- What is needed: Your answer should give again, exactly, the lines from the beginning of the entries below through the line containing "using the DESC". It must contain no pictures.

─── Data extract ───

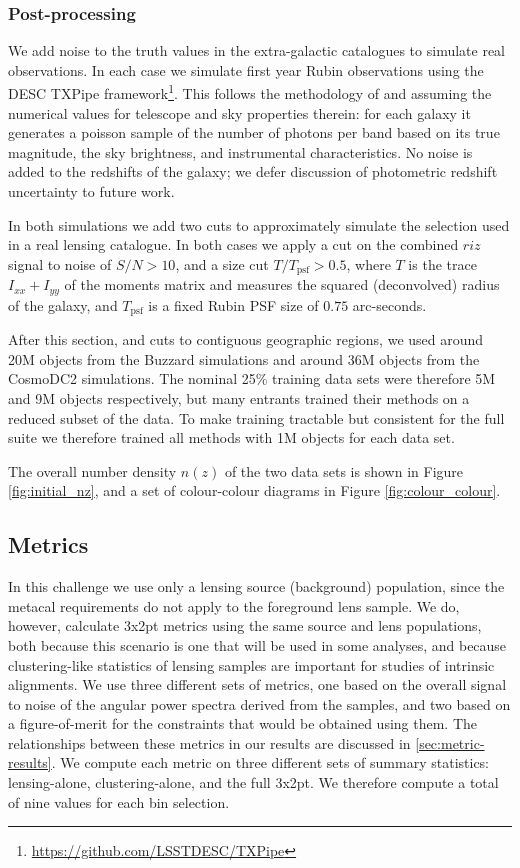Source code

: \documentclass[twocolumn,twocolappendix]{aastex63}
\begin{document}
\subsubsection{Post-processing} \label{sec:data-proc}

We add noise to the truth values in the extra-galactic catalogues to simulate real observations.
In each case we simulate first year Rubin observations
using the DESC {\sc TXPipe} framework\footnote{\url{https://github.com/LSSTDESC/TXPipe}}.
This follows the methodology of \citet{ivezic_jones_lupton}
and assuming the numerical values for telescope and sky properties therein:
for each galaxy it generates a poisson sample of the number of photons per band based on
its true magnitude, the sky brightness, and instrumental characteristics.
No noise is added to the redshifts of the galaxy; we defer discussion of photometric
redshift uncertainty to future work.

In both simulations we add two cuts to approximately simulate the selection used in a real
lensing catalogue.  In both cases we apply a cut on the combined $riz$ signal to noise of
$S/N > 10$, and a size cut $T / T_\mathrm{psf} > 0.5$, where
$T$ is the trace $I_{xx} + I_{yy}$ of the moments matrix and measures the squared (deconvolved) 
radius of the
galaxy, and $T_\mathrm{psf}$ is a fixed Rubin PSF size of $0.75$ arc-seconds.

After this section, and cuts to contiguous geographic regions, we used around 20M objects from the Buzzard
simulations and around 36M objects from the CosmoDC2 simulations.  The nominal 25\% training data sets were therefore 5M and 9M objects respectively, but many entrants trained their methods on a reduced subset of the data. To make training tractable but consistent for the full suite we therefore trained all methods with 1M objects for each data set.

The overall number density $n(z)$ of the two data sets is shown in Figure \ref{fig:initial_nz},
and a set of colour-colour diagrams  in Figure \ref{fig:colour_colour}.

\subsection{Metrics}
\label{sec:metrics}

In this challenge we use only a lensing source (background) population, since the metacal requirements
do not apply to the foreground lens sample. We do, however, calculate 3x2pt metrics using the
same source and lens populations, both because this scenario is one that will be used in some analyses,
and because clustering-like statistics of lensing samples are important for studies of intrinsic
alignments. We use three different sets of metrics, one based on the overall signal to noise of the angular power spectra 
derived from the samples, and two based on a figure-of-merit for the constraints that would be obtained 
using them. The relationships between these metrics in our results are discussed in \autoref{sec:metric-results}.
We compute each metric on three different sets of summary statistics: lensing-alone, clustering-alone,
and the full 3x2pt. We therefore compute a total of nine values for each bin selection.
\end{document}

───

- Solution to the exercise:
Source code

: \documentclass[twocolumn,twocolappendix]{aastex63}
\begin{document}
\subsubsection{Post-processing} \label{sec:data-proc}

We add noise to the truth values in the extra-galactic catalogues to simulate real observations.
In each case we simulate first year Rubin observations
using the DESC {\sc TXPipe} framework\footnote{\url{https://github.com/LSSTDESC/TXPipe}}.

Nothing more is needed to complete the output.